### Exercise aim
Pull every line containing "textbf" out of the listing below.

### Data
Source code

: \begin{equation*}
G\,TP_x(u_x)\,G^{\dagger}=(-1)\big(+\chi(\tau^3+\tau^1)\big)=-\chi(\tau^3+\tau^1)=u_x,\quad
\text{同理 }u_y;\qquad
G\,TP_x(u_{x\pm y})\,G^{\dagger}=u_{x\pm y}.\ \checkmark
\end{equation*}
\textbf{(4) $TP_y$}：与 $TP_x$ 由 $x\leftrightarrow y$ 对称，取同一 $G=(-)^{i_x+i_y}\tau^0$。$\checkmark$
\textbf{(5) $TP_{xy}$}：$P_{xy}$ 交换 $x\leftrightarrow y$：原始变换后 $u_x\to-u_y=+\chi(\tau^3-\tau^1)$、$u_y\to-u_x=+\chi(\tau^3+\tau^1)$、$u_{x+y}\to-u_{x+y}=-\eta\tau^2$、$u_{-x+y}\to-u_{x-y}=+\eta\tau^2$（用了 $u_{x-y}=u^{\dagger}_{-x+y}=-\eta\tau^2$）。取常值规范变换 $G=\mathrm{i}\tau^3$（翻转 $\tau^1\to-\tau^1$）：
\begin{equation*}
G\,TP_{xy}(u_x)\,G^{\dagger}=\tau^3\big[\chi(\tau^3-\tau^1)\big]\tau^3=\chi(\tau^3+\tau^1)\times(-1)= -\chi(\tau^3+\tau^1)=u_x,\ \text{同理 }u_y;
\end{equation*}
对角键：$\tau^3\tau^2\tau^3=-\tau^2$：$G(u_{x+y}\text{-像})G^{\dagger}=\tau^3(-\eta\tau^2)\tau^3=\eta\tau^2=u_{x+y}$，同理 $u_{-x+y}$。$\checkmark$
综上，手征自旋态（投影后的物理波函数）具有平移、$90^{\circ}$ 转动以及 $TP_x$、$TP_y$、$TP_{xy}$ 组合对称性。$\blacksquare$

### Solution to the exercise
\textbf{(4) $TP_y$}：与 $TP_x$ 由 $x\leftrightarrow y$ 对称，取同一 $G=(-)^{i_x+i_y}\tau^0$。$\checkmark$
\textbf{(5) $TP_{xy}$}：$P_{xy}$ 交换 $x\leftrightarrow y$：原始变换后 $u_x\to-u_y=+\chi(\tau^3-\tau^1)$、$u_y\to-u_x=+\chi(\tau^3+\tau^1)$、$u_{x+y}\to-u_{x+y}=-\eta\tau^2$、$u_{-x+y}\to-u_{x-y}=+\eta\tau^2$（用了 $u_{x-y}=u^{\dagger}_{-x+y}=-\eta\tau^2$）。取常值规范变换 $G=\mathrm{i}\tau^3$（翻转 $\tau^1\to-\tau^1$）：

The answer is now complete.